[EXERCISE GOAL] Look through the entries below and copy exactly the part that begins with the line containing "- The builtin" and ends with the line containing "# Ventana principal". Do not copy the pictures.

[Saved data entries]
▼▼▼
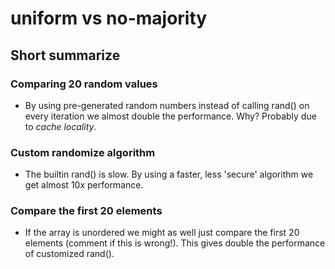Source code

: # uniform vs no-majority

## Short summarize

### Comparing 20 random values
- By using pre-generated random numbers instead of calling rand() on every iteration we almost double the performance. Why? Probably due to *cache locality*.

### Custom randomize algorithm
- The builtin rand() is slow. By using a faster, less 'secure' algorithm we get almost 10x performance. 

### Compare the first 20 elements 
- If the array is unordered we might as well just compare the first 20 elements (comment if this is wrong!). This gives double the performance of customized rand().
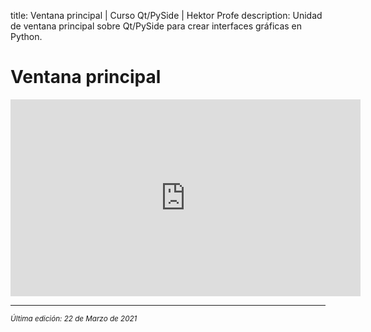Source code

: title: Ventana principal | Curso Qt/PySide | Hektor Profe
description: Unidad de ventana principal sobre Qt/PySide para crear interfaces gráficas en Python.

# Ventana principal 

<div class='embed-container'><iframe width="560" height="315" src="https://www.youtube.com/embed/MGBZRat0Z-M" title="YouTube video player" frameborder="0" allow="accelerometer; autoplay; clipboard-write; encrypted-media; gyroscope; picture-in-picture" allowfullscreen></iframe></div>

___
<small class="edited"><i>Última edición: 22 de Marzo de 2021</i></small>
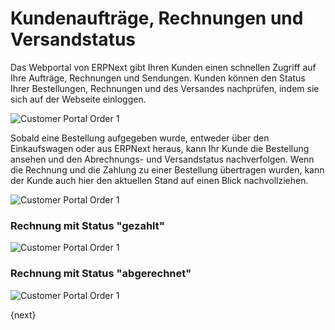 <!-- add-breadcrumbs -->
# Kundenaufträge, Rechnungen und Versandstatus


Das Webportal von ERPNext gibt Ihren Kunden einen schnellen Zugriff auf Ihre Aufträge, Rechnungen und Sendungen.
Kunden können den Status Ihrer Bestellungen, Rechnungen und des Versandes nachprüfen, indem sie sich auf der Webseite einloggen.

<img class="screenshot" alt="Customer Portal Order 1" src="{{docs_base_url}}/assets/img/website/portal-menu.png">

Sobald eine Bestellung aufgegeben wurde, entweder über den Einkaufswagen oder aus ERPNext heraus, kann Ihr Kunde die Bestellung ansehen und den Abrechnungs- und Versandstatus nachverfolgen. Wenn die Rechnung und die Zahlung zu einer Bestellung übertragen wurden, kann der Kunde auch hier den aktuellen Stand auf einen Blick nachvollziehen.

<img class="screenshot" alt="Customer Portal Order 1" src="{{docs_base_url}}/assets/img/website/website-login.png">

### Rechnung mit Status "gezahlt"

<img class="screenshot" alt="Customer Portal Order 1" src="{{docs_base_url}}/assets/img/website/invoice-unpaid.png">

### Rechnung mit Status "abgerechnet"

<img class="screenshot" alt="Customer Portal Order 1" src="{{docs_base_url}}/assets/img/website/invoice-paid.png">

{next}
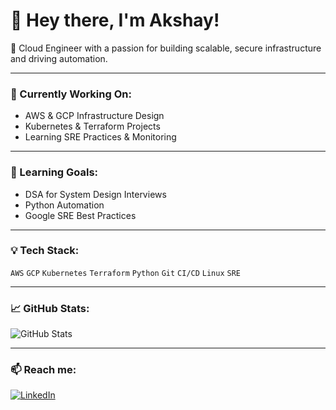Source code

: # 👋 Hey there, I'm Akshay!

🚀 Cloud Engineer with a passion for building scalable, secure infrastructure and driving automation.

---

### 🔧 Currently Working On:
- AWS & GCP Infrastructure Design
- Kubernetes & Terraform Projects
- Learning SRE Practices & Monitoring

---

### 🧠 Learning Goals:
- DSA for System Design Interviews
- Python Automation
- Google SRE Best Practices

---

### 💡 Tech Stack:
`AWS` `GCP` `Kubernetes` `Terraform` `Python` `Git` `CI/CD` `Linux` `SRE`

---

### 📈 GitHub Stats:
![GitHub Stats](https://github-readme-stats.vercel.app/api?username=akshaysirsat&show_icons=true&theme=radical)

---

### 📫 Reach me:
[![LinkedIn](https://img.shields.io/badge/LinkedIn-blue?logo=linkedin&logoColor=white)](https://linkedin.com/in/akshay-s-5a1151209)
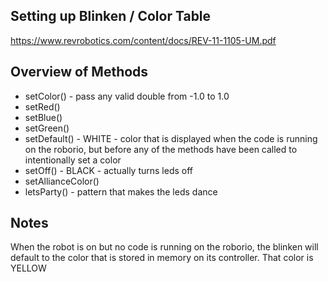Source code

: ## Setting up Blinken / Color Table
https://www.revrobotics.com/content/docs/REV-11-1105-UM.pdf

## Overview of Methods
* setColor() - pass any valid double from -1.0 to 1.0
* setRed()
* setBlue()
* setGreen()
* setDefault() - WHITE - color that is displayed when the code is running on the roborio, but before any of the methods have been called to intentionally set a color
* setOff() - BLACK - actually turns leds off
* setAllianceColor()
* letsParty() - pattern that makes the leds dance

## Notes
When the robot is on but no code is running on the roborio, the blinken will default to the color that is stored in memory on its controller. That color is YELLOW

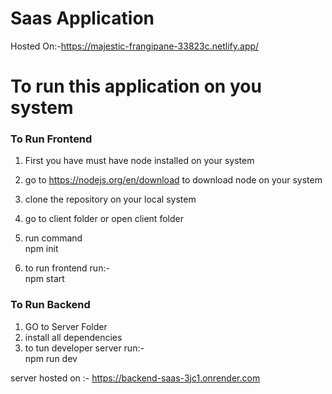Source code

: # Saas Application
Hosted On:-https://majestic-frangipane-33823c.netlify.app/
<h1>To run this application on you system</h1>

<h3> To Run Frontend </h3>

1) First you have must have node installed  on your system 

2) go to https://nodejs.org/en/download to download node on your system
3) clone the repository on your local system
4) go to client folder or open client folder
5) run command
 <br/>npm init
7) to run frontend run:-
  <br/> npm start

<h3> To Run Backend </h3>

1) GO to Server Folder
2) install all dependencies
3) to tun developer server run:-
    <br/>npm run dev

server hosted on :- https://backend-saas-3jc1.onrender.com
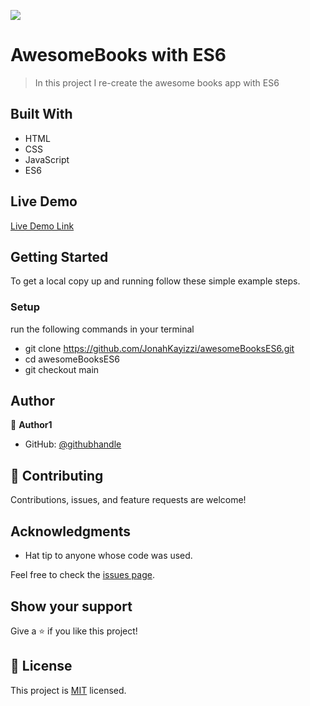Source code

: ![](https://img.shields.io/badge/Microverse-blueviolet)

# AwesomeBooks with ES6

> In this project I re-create the awesome books app with ES6

## Built With

- HTML
- CSS
- JavaScript
- ES6

## Live Demo

[Live Demo Link](https://jonahkayizzi.github.io/awesomeBooksES6/)

## Getting Started

To get a local copy up and running follow these simple example steps.

### Setup

run the following commands in your terminal

- git clone https://github.com/JonahKayizzi/awesomeBooksES6.git
- cd awesomeBooksES6
- git checkout main

## Author

👤 **Author1**

- GitHub: [@githubhandle](https://github.com/JonahKayizzi)

## 🤝 Contributing

Contributions, issues, and feature requests are welcome!

## Acknowledgments

- Hat tip to anyone whose code was used.

Feel free to check the [issues page](https://github.com/JonahKayizzi/awesomeBooksES6/issues).

## Show your support

Give a ⭐️ if you like this project!

## 📝 License

This project is [MIT](./LICENSE) licensed.
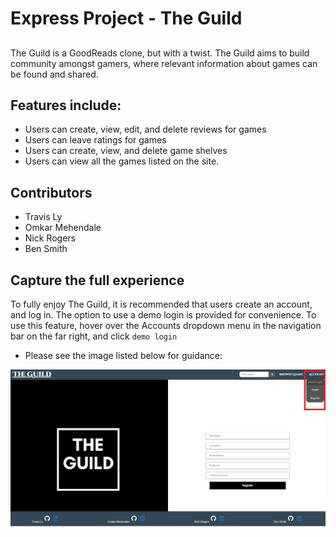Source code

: # Express Project - The Guild

##
The Guild is a GoodReads clone, but with a twist.  The Guild aims to build community amongst gamers, where relevant information about games can be found and shared.
## Features include:

  - Users can create, view, edit, and delete reviews for games
  - Users can leave ratings for games
  - Users can create, view, and delete game shelves
  - Users can view all the games listed on the site.

## Contributors
- Travis Ly
- Omkar Mehendale
- Nick Rogers
- Ben Smith

## Capture the full experience
To fully enjoy The Guild, it is recommended that users create an account, and log in.  The option to use a demo login is provided for convenience.  To use this feature, hover over the Accounts dropdown menu in the navigation bar on the far right, and click `demo login`
- Please see the image listed below for guidance:


![Demo-user-login](images/demo-login-screenshot.png)
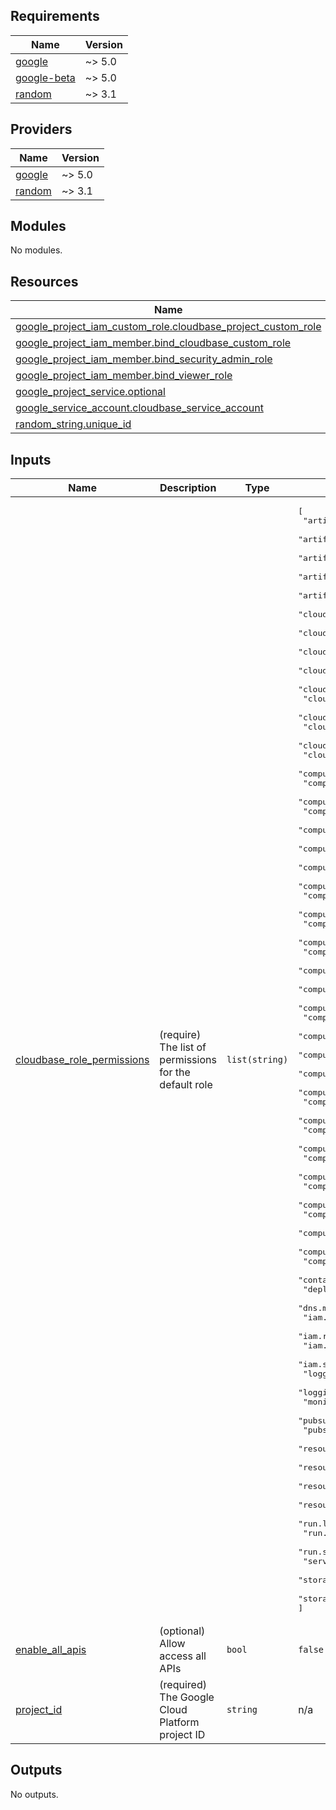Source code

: ## Requirements

| Name | Version |
|------|---------|
| <a name="requirement_google"></a> [google](#requirement\_google) | ~> 5.0 |
| <a name="requirement_google-beta"></a> [google-beta](#requirement\_google-beta) | ~> 5.0 |
| <a name="requirement_random"></a> [random](#requirement\_random) | ~> 3.1 |

## Providers

| Name | Version |
|------|---------|
| <a name="provider_google"></a> [google](#provider\_google) | ~> 5.0 |
| <a name="provider_random"></a> [random](#provider\_random) | ~> 3.1 |

## Modules

No modules.

## Resources

| Name | Type |
|------|------|
| [google_project_iam_custom_role.cloudbase_project_custom_role](https://registry.terraform.io/providers/hashicorp/google/latest/docs/resources/project_iam_custom_role) | resource |
| [google_project_iam_member.bind_cloudbase_custom_role](https://registry.terraform.io/providers/hashicorp/google/latest/docs/resources/project_iam_member) | resource |
| [google_project_iam_member.bind_security_admin_role](https://registry.terraform.io/providers/hashicorp/google/latest/docs/resources/project_iam_member) | resource |
| [google_project_iam_member.bind_viewer_role](https://registry.terraform.io/providers/hashicorp/google/latest/docs/resources/project_iam_member) | resource |
| [google_project_service.optional](https://registry.terraform.io/providers/hashicorp/google/latest/docs/resources/project_service) | resource |
| [google_service_account.cloudbase_service_account](https://registry.terraform.io/providers/hashicorp/google/latest/docs/resources/service_account) | resource |
| [random_string.unique_id](https://registry.terraform.io/providers/hashicorp/random/latest/docs/resources/string) | resource |

## Inputs

| Name | Description | Type | Default | Required |
|------|-------------|------|---------|:--------:|
| <a name="input_cloudbase_role_permissions"></a> [cloudbase\_role\_permissions](#input\_cloudbase\_role\_permissions) | (require) The list of permissions for the default role | `list(string)` | <pre>[<br>  "artifactregistry.dockerimages.list",<br>  "artifactregistry.locations.list",<br>  "artifactregistry.packages.list",<br>  "artifactregistry.repositories.downloadArtifacts",<br>  "artifactregistry.repositories.list",<br>  "cloudasset.assets.listResource",<br>  "cloudasset.assets.searchAllIamPolicies",<br>  "cloudfunctions.functions.list",<br>  "cloudfunctions.functions.sourceCodeGet",<br>  "cloudfunctions.locations.list",<br>  "cloudkms.cryptoKeys.list",<br>  "cloudkms.keyRings.getIamPolicy",<br>  "cloudkms.keyRings.list",<br>  "cloudsql.instances.list",<br>  "cloudsql.users.list",<br>  "compute.autoscalers.list",<br>  "compute.backendServices.list",<br>  "compute.disks.list",<br>  "compute.firewalls.list",<br>  "compute.forwardingRules.list",<br>  "compute.globalNetworkEndpointGroups.get",<br>  "compute.globalNetworkEndpointGroups.list",<br>  "compute.healthChecks.list",<br>  "compute.images.list",<br>  "compute.instanceGroups.get",<br>  "compute.instanceGroups.list",<br>  "compute.instances.getIamPolicy",<br>  "compute.instances.list",<br>  "compute.instanceTemplates.list",<br>  "compute.networkEndpointGroups.get",<br>  "compute.networkEndpointGroups.list",<br>  "compute.networks.list",<br>  "compute.projects.get",<br>  "compute.regionNetworkEndpointGroups.get",<br>  "compute.regionNetworkEndpointGroups.list",<br>  "compute.regions.list",<br>  "compute.resourcePolicies.list",<br>  "compute.routes.list",<br>  "compute.securityPolicies.list",<br>  "compute.snapshots.list",<br>  "compute.sslPolicies.list",<br>  "compute.subnetworks.list",<br>  "compute.targetHttpProxies.list",<br>  "compute.targetHttpsProxies.list",<br>  "compute.targetPools.list",<br>  "compute.targetSslProxies.list",<br>  "compute.targetTcpProxies.list",<br>  "compute.urlMaps.list",<br>  "container.clusters.list",<br>  "deploymentmanager.deployments.list",<br>  "dns.managedZones.list",<br>  "iam.denypolicies.list",<br>  "iam.roles.list",<br>  "iam.serviceAccountKeys.list",<br>  "iam.serviceAccounts.list",<br>  "logging.logMetrics.list",<br>  "logging.sinks.list",<br>  "monitoring.alertPolicies.list",<br>  "pubsub.subscriptions.list",<br>  "pubsub.topics.list",<br>  "resourcemanager.hierarchyNodes.listTagBindings",<br>  "resourcemanager.projects.get",<br>  "resourcemanager.projects.getIamPolicy",<br>  "resourcemanager.resourceTagBindings.list",<br>  "run.locations.list",<br>  "run.services.getIamPolicy",<br>  "run.services.list",<br>  "serviceusage.services.list",<br>  "storage.buckets.getIamPolicy",<br>  "storage.buckets.list"<br>]</pre> | no |
| <a name="input_enable_all_apis"></a> [enable\_all\_apis](#input\_enable\_all\_apis) | (optional) Allow access all APIs | `bool` | `false` | no |
| <a name="input_project_id"></a> [project\_id](#input\_project\_id) | (required) The Google Cloud Platform project ID | `string` | n/a | yes |

## Outputs

No outputs.

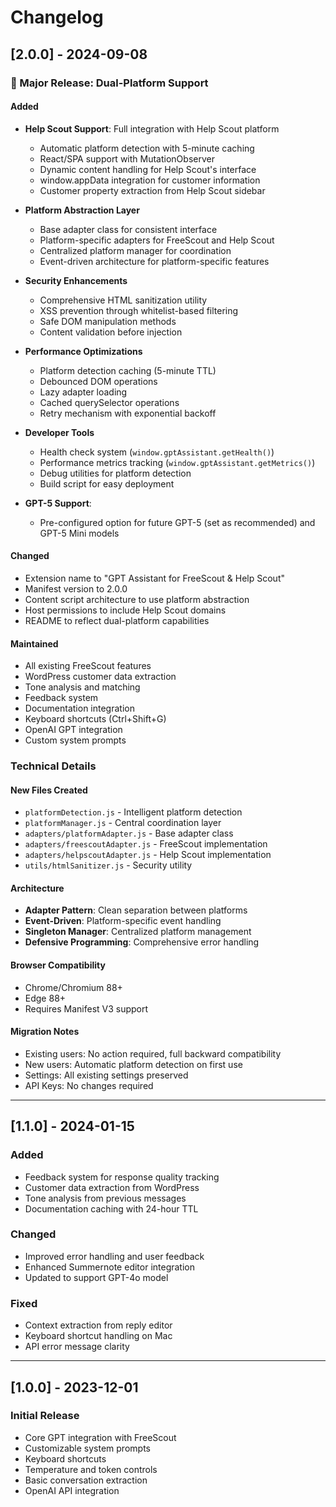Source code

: # Changelog

## [2.0.0] - 2024-09-08

### 🎉 Major Release: Dual-Platform Support

#### Added
- **Help Scout Support**: Full integration with Help Scout platform
  - Automatic platform detection with 5-minute caching
  - React/SPA support with MutationObserver
  - Dynamic content handling for Help Scout's interface
  - window.appData integration for customer information
  - Customer property extraction from Help Scout sidebar

- **Platform Abstraction Layer**
  - Base adapter class for consistent interface
  - Platform-specific adapters for FreeScout and Help Scout
  - Centralized platform manager for coordination
  - Event-driven architecture for platform-specific features

- **Security Enhancements**
  - Comprehensive HTML sanitization utility
  - XSS prevention through whitelist-based filtering
  - Safe DOM manipulation methods
  - Content validation before injection

- **Performance Optimizations**
  - Platform detection caching (5-minute TTL)
  - Debounced DOM operations
  - Lazy adapter loading
  - Cached querySelector operations
  - Retry mechanism with exponential backoff

- **Developer Tools**
  - Health check system (`window.gptAssistant.getHealth()`)
  - Performance metrics tracking (`window.gptAssistant.getMetrics()`)
  - Debug utilities for platform detection
  - Build script for easy deployment

- **GPT-5 Support**:
  - Pre-configured option for future GPT-5  (set as recommended) and GPT-5 Mini models

#### Changed
- Extension name to "GPT Assistant for FreeScout & Help Scout"
- Manifest version to 2.0.0
- Content script architecture to use platform abstraction
- Host permissions to include Help Scout domains
- README to reflect dual-platform capabilities

#### Maintained
- All existing FreeScout features
- WordPress customer data extraction
- Tone analysis and matching
- Feedback system
- Documentation integration
- Keyboard shortcuts (Ctrl+Shift+G)
- OpenAI GPT integration
- Custom system prompts

### Technical Details

#### New Files Created
- `platformDetection.js` - Intelligent platform detection
- `platformManager.js` - Central coordination layer
- `adapters/platformAdapter.js` - Base adapter class
- `adapters/freescoutAdapter.js` - FreeScout implementation
- `adapters/helpscoutAdapter.js` - Help Scout implementation
- `utils/htmlSanitizer.js` - Security utility

#### Architecture
- **Adapter Pattern**: Clean separation between platforms
- **Event-Driven**: Platform-specific event handling
- **Singleton Manager**: Centralized platform management
- **Defensive Programming**: Comprehensive error handling

#### Browser Compatibility
- Chrome/Chromium 88+
- Edge 88+
- Requires Manifest V3 support

#### Migration Notes
- Existing users: No action required, full backward compatibility
- New users: Automatic platform detection on first use
- Settings: All existing settings preserved
- API Keys: No changes required

---

## [1.1.0] - 2024-01-15

### Added
- Feedback system for response quality tracking
- Customer data extraction from WordPress
- Tone analysis from previous messages
- Documentation caching with 24-hour TTL

### Changed
- Improved error handling and user feedback
- Enhanced Summernote editor integration
- Updated to support GPT-4o model

### Fixed
- Context extraction from reply editor
- Keyboard shortcut handling on Mac
- API error message clarity

---

## [1.0.0] - 2023-12-01

### Initial Release
- Core GPT integration with FreeScout
- Customizable system prompts
- Keyboard shortcuts
- Temperature and token controls
- Basic conversation extraction
- OpenAI API integration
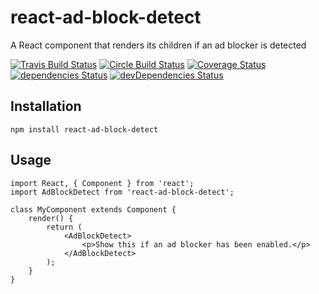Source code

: # react-ad-block-detect
A React component that renders its children if an ad blocker is detected

[![Travis Build Status](https://travis-ci.org/grxy/react-ad-block-detect.svg?branch=master)](https://travis-ci.org/grxy/react-ad-block-detect)
[![Circle Build Status](https://circleci.com/gh/grxy/react-ad-block-detect.svg?style=shield)](https://circleci.com/gh/grxy/react-ad-block-detect)
[![Coverage Status](https://coveralls.io/repos/github/grxy/react-ad-block-detect/badge.svg?branch=master)](https://coveralls.io/github/grxy/react-ad-block-detect?branch=master)
[![dependencies Status](https://david-dm.org/grxy/react-ad-block-detect/status.svg)](https://david-dm.org/grxy/react-ad-block-detect)
[![devDependencies Status](https://david-dm.org/grxy/react-ad-block-detect/dev-status.svg)](https://david-dm.org/grxy/react-ad-block-detect?type=dev)

## Installation

    npm install react-ad-block-detect

## Usage

    import React, { Component } from 'react';
    import AdBlockDetect from 'react-ad-block-detect';

    class MyComponent extends Component {
        render() {
            return (
                <AdBlockDetect>
                    <p>Show this if an ad blocker has been enabled.</p>
                </AdBlockDetect>
            );
        }
    }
▲▲▲
[TASK RESULT]
- The builtin rand() is slow. By using a faster, less 'secure' algorithm we get almost 10x performance. 

### Compare the first 20 elements 
- If the array is unordered we might as well just compare the first 20 elements (comment if this is wrong!). This gives double the performance of customized rand().
Source code

: title: Ventana principal | Curso Qt/PySide | Hektor Profe
description: Unidad de ventana principal sobre Qt/PySide para crear interfaces gráficas en Python.

# Ventana principal 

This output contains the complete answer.